The following morning I was advised the antibiotics were to be changed again, because results from the labs indicated blood infections. By this stage I was still battling with my mouth and throat and unable to eat or drink much more than a mouthful each meal time. Painkiller injections were offered but I accepted them sparingly. I’m not anti opiates at times like these, but I don’t think I personally need to have them constantly for pain….I like to be ‘with it’ and sadly these drugs knock me out easily.
Saturday morning saw my temperature down to almost normal again, and I was feeling tired and weak but better about things in general. My shower was the highlight of the day, but this day I noticed the area around my PICC line was swollen, red and hot…obviously infected also. It had to be removed, and was ordered to be done so by one of the senior doctors as soon as she examined it.

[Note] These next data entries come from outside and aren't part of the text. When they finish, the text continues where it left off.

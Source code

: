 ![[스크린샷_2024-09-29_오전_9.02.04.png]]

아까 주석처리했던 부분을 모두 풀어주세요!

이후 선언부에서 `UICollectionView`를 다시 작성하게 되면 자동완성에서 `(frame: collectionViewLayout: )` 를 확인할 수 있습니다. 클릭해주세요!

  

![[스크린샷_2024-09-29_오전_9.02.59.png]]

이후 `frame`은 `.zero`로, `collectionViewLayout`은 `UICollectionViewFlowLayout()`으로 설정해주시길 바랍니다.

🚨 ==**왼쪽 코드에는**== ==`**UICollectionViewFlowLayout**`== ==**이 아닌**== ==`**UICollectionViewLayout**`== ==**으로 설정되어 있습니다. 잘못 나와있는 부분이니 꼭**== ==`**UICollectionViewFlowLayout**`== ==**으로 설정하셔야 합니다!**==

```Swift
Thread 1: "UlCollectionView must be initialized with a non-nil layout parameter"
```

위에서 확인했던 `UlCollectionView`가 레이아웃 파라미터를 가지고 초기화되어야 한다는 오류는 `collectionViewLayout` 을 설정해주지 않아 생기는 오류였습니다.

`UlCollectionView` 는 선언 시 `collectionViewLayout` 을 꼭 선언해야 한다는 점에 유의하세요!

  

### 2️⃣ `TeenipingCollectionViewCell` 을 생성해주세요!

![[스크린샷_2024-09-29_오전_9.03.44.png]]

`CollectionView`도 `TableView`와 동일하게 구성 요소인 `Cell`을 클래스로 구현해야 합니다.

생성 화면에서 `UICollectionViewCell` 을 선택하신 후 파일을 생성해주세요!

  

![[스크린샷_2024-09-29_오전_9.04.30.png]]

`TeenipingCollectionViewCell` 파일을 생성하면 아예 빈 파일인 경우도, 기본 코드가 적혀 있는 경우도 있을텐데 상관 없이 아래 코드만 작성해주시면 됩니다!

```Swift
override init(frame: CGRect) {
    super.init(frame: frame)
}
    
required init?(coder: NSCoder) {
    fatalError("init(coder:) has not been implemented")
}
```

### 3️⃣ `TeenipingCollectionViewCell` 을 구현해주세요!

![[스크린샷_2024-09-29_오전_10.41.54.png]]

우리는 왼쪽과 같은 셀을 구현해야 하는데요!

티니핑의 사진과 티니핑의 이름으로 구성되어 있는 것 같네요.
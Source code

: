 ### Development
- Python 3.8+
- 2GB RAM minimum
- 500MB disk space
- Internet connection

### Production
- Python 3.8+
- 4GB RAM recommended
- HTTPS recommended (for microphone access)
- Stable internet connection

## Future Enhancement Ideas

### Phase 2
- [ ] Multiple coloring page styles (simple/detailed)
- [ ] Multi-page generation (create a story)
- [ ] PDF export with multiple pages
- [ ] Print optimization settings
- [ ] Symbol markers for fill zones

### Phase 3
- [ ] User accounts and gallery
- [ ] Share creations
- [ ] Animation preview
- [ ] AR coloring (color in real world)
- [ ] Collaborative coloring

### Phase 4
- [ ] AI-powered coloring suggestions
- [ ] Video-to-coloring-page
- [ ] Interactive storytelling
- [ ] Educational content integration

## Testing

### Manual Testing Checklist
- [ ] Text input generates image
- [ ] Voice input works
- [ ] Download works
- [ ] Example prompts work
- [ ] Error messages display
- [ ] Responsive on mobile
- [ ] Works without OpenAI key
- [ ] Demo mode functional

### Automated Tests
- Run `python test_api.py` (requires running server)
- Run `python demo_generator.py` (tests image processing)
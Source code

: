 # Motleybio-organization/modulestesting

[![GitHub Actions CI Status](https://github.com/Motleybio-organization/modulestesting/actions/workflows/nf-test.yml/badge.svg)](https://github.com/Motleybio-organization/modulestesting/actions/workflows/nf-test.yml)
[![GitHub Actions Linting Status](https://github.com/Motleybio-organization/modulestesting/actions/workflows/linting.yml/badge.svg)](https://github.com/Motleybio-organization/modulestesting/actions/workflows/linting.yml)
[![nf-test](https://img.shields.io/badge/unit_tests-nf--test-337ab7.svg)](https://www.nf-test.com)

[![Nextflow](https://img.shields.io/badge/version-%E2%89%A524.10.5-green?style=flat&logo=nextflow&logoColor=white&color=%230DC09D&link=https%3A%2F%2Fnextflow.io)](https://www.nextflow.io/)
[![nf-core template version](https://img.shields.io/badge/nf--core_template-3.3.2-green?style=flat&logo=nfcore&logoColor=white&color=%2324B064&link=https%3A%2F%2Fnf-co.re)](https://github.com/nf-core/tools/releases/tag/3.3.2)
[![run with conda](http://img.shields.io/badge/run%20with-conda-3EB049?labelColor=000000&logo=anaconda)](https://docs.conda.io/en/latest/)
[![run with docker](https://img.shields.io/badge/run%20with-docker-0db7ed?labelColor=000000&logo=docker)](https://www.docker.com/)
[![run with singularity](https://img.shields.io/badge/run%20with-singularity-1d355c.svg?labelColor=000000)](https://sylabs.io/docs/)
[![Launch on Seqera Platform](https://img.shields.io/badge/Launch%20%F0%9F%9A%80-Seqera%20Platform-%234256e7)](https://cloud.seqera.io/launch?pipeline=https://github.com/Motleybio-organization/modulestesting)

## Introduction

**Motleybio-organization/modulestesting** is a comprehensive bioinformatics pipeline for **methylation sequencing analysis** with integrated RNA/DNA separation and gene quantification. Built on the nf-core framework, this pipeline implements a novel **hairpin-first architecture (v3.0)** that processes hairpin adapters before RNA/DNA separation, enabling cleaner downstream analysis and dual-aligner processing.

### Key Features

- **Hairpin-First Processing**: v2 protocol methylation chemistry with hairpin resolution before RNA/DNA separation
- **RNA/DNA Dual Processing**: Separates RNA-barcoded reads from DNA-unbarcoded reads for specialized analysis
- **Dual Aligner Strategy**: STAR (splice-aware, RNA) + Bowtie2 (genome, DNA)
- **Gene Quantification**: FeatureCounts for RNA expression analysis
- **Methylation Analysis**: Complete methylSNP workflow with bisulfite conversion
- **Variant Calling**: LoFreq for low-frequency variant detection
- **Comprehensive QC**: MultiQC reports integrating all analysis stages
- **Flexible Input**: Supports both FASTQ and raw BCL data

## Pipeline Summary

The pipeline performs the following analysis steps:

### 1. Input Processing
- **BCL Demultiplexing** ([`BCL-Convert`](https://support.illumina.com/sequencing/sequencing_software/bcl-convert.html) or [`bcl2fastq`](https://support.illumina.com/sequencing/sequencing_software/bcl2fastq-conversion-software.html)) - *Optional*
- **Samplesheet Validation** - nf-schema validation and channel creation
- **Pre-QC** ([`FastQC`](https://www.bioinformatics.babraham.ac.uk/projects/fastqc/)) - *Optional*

My heart sank. The removal meant the necessity of a cannula in my arms for the IV lines. Not such a biggie in theory, but unfortunately, the drugs being fed via the IV caused my veins to collapse after 24 hours, which meant a new jab each morning for a cannula, and a jab for blood tests. My arms are still bruised and tender from all the jabs.
By Monday it was decided no more cannulas could be inserted into my poor worn out veins, so drugs had to be taken either by injection or orally. A morphine syrup was given for me to swallow 30 minutes before taking the drugs. It worked, but it made me sleep too. Emotionally I was spent. Like a big baby, I cried and just wanted it all over. One of the nurses said she wanted to take me home with her to care for me, which made us both laugh again. Her hug was a welcome comfort though. Poor Tim had to wear the brunt of my teary self whenever he arrived at the hospital….I felt guilty putting him through this.
By Tuesday, it was agreed I could go back to the unit now that the drugs were being taken orally. Most of the day is spent in bed asleep, with a short time taking drugs and trying to eat and drink. Not easy and with feeling so weak and exhausted, it was a battle I was growing tired of. The most worrying thought for me right now, is that the last course (yaaay!) of chemo is due to start Tuesday. My mouth and throat isn’t completely healed yet, and will cop another battering with this next dose.
Yesterday, Friday, I saw Doctor Kate…I haven’t seen Kate for a few weeks so it was nice to see her again, but I blotted my copy book by becoming tearful again. She was upset but kind, saying if I didn’t have the right to be emotional now, then when would that ever be? It made me laugh at least. Later, while waiting in the blood ward for IV fluids (dehydrated), Kirk popped out of his room to tell me to ‘Hang in there. You are almost there and you will get there, I promise.’ I appreciated his words of support and they made me feel a tad more positive again.
Tuesday will be a full day beginning at 7.30am when I’m booked in for the new PICC line. Followed by a chest xray to ensure it’s in the right spot, then blood tests, then a consultation with Kirk, then chemo.
I can’t say I’m feeling as brave as I have been in the past. I reckon I need lots of positive vibes to help me through. Tim, Steven, my in-laws, sisters and close friends are all there for me, but this is a battle only I can take on and beat. Wish me luck.
The week of chemo will no doubt be ok…it’s the week after that has me worried. I’ll try to keep you up to date on Facebook as much as I can, but as you have probably noticed I haven’t been around there often lately.
Much love to you all and thanks for being here with me.